**TASK TO CARRY OUT:**
Please go through the records below and return every line holding the word "have".

**DATA FOR THIS TASK:**
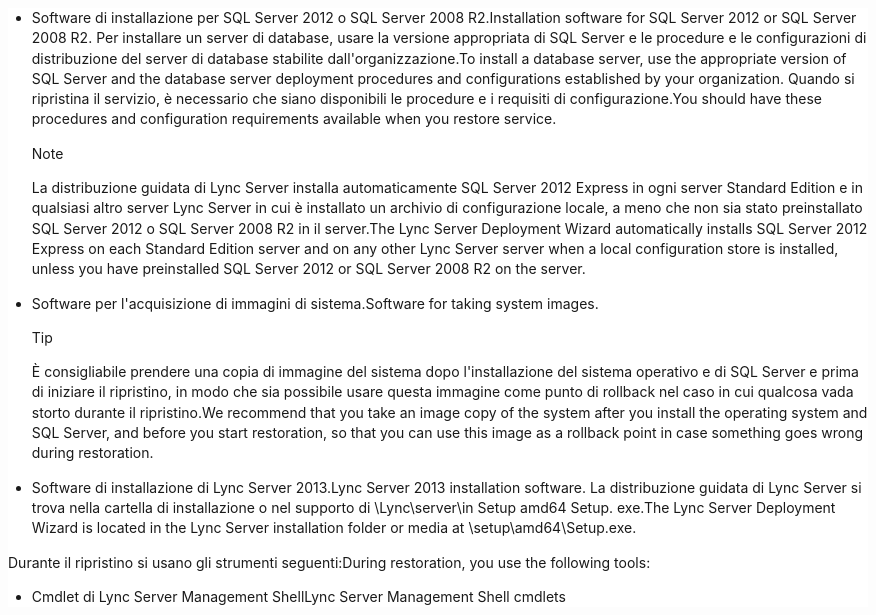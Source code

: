   - <span data-ttu-id="b0307-143">Software di installazione per SQL Server 2012 o SQL Server 2008 R2.</span><span class="sxs-lookup"><span data-stu-id="b0307-143">Installation software for SQL Server 2012 or SQL Server 2008 R2.</span></span> <span data-ttu-id="b0307-144">Per installare un server di database, usare la versione appropriata di SQL Server e le procedure e le configurazioni di distribuzione del server di database stabilite dall'organizzazione.</span><span class="sxs-lookup"><span data-stu-id="b0307-144">To install a database server, use the appropriate version of SQL Server and the database server deployment procedures and configurations established by your organization.</span></span> <span data-ttu-id="b0307-145">Quando si ripristina il servizio, è necessario che siano disponibili le procedure e i requisiti di configurazione.</span><span class="sxs-lookup"><span data-stu-id="b0307-145">You should have these procedures and configuration requirements available when you restore service.</span></span>
    
    <div>
    

    > [!NOTE]  
    > <span data-ttu-id="b0307-146">La distribuzione guidata di Lync Server installa automaticamente SQL Server 2012 Express in ogni server Standard Edition e in qualsiasi altro server Lync Server in cui è installato un archivio di configurazione locale, a meno che non sia stato preinstallato SQL Server 2012 o SQL Server 2008 R2 in il server.</span><span class="sxs-lookup"><span data-stu-id="b0307-146">The Lync Server Deployment Wizard automatically installs SQL Server 2012 Express on each Standard Edition server and on any other Lync Server server when a local configuration store is installed, unless you have preinstalled SQL Server 2012 or SQL Server 2008 R2 on the server.</span></span>

    
    </div>

  - <span data-ttu-id="b0307-147">Software per l'acquisizione di immagini di sistema.</span><span class="sxs-lookup"><span data-stu-id="b0307-147">Software for taking system images.</span></span>
    
    <div>
    

    > [!TIP]  
    > <span data-ttu-id="b0307-148">È consigliabile prendere una copia di immagine del sistema dopo l'installazione del sistema operativo e di SQL Server e prima di iniziare il ripristino, in modo che sia possibile usare questa immagine come punto di rollback nel caso in cui qualcosa vada storto durante il ripristino.</span><span class="sxs-lookup"><span data-stu-id="b0307-148">We recommend that you take an image copy of the system after you install the operating system and SQL Server, and before you start restoration, so that you can use this image as a rollback point in case something goes wrong during restoration.</span></span>

    
    </div>

  - <span data-ttu-id="b0307-149">Software di installazione di Lync Server 2013.</span><span class="sxs-lookup"><span data-stu-id="b0307-149">Lync Server 2013 installation software.</span></span> <span data-ttu-id="b0307-150">La distribuzione guidata di Lync Server si trova nella cartella di installazione o nel supporto di \\Lync\\server\\in Setup amd64 Setup. exe.</span><span class="sxs-lookup"><span data-stu-id="b0307-150">The Lync Server Deployment Wizard is located in the Lync Server installation folder or media at \\setup\\amd64\\Setup.exe.</span></span>

<span data-ttu-id="b0307-151">Durante il ripristino si usano gli strumenti seguenti:</span><span class="sxs-lookup"><span data-stu-id="b0307-151">During restoration, you use the following tools:</span></span>

  - <span data-ttu-id="b0307-152">Cmdlet di Lync Server Management Shell</span><span class="sxs-lookup"><span data-stu-id="b0307-152">Lync Server Management Shell cmdlets</span></span>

**EXERCISE RESULT:**
:   - <span data-ttu-id="b0307-143">Software di installazione per SQL Server 2012 o SQL Server 2008 R2.</span><span class="sxs-lookup"><span data-stu-id="b0307-143">Installation software for SQL Server 2012 or SQL Server 2008 R2.</span></span> <span data-ttu-id="b0307-144">Per installare un server di database, usare la versione appropriata di SQL Server e le procedure e le configurazioni di distribuzione del server di database stabilite dall'organizzazione.</span><span class="sxs-lookup"><span data-stu-id="b0307-144">To install a database server, use the appropriate version of SQL Server and the database server deployment procedures and configurations established by your organization.</span></span> <span data-ttu-id="b0307-145">Quando si ripristina il servizio, è necessario che siano disponibili le procedure e i requisiti di configurazione.</span><span class="sxs-lookup"><span data-stu-id="b0307-145">You should have these procedures and configuration requirements available when you restore service.</span></span>
    > <span data-ttu-id="b0307-146">La distribuzione guidata di Lync Server installa automaticamente SQL Server 2012 Express in ogni server Standard Edition e in qualsiasi altro server Lync Server in cui è installato un archivio di configurazione locale, a meno che non sia stato preinstallato SQL Server 2012 o SQL Server 2008 R2 in il server.</span><span class="sxs-lookup"><span data-stu-id="b0307-146">The Lync Server Deployment Wizard automatically installs SQL Server 2012 Express on each Standard Edition server and on any other Lync Server server when a local configuration store is installed, unless you have preinstalled SQL Server 2012 or SQL Server 2008 R2 on the server.</span></span>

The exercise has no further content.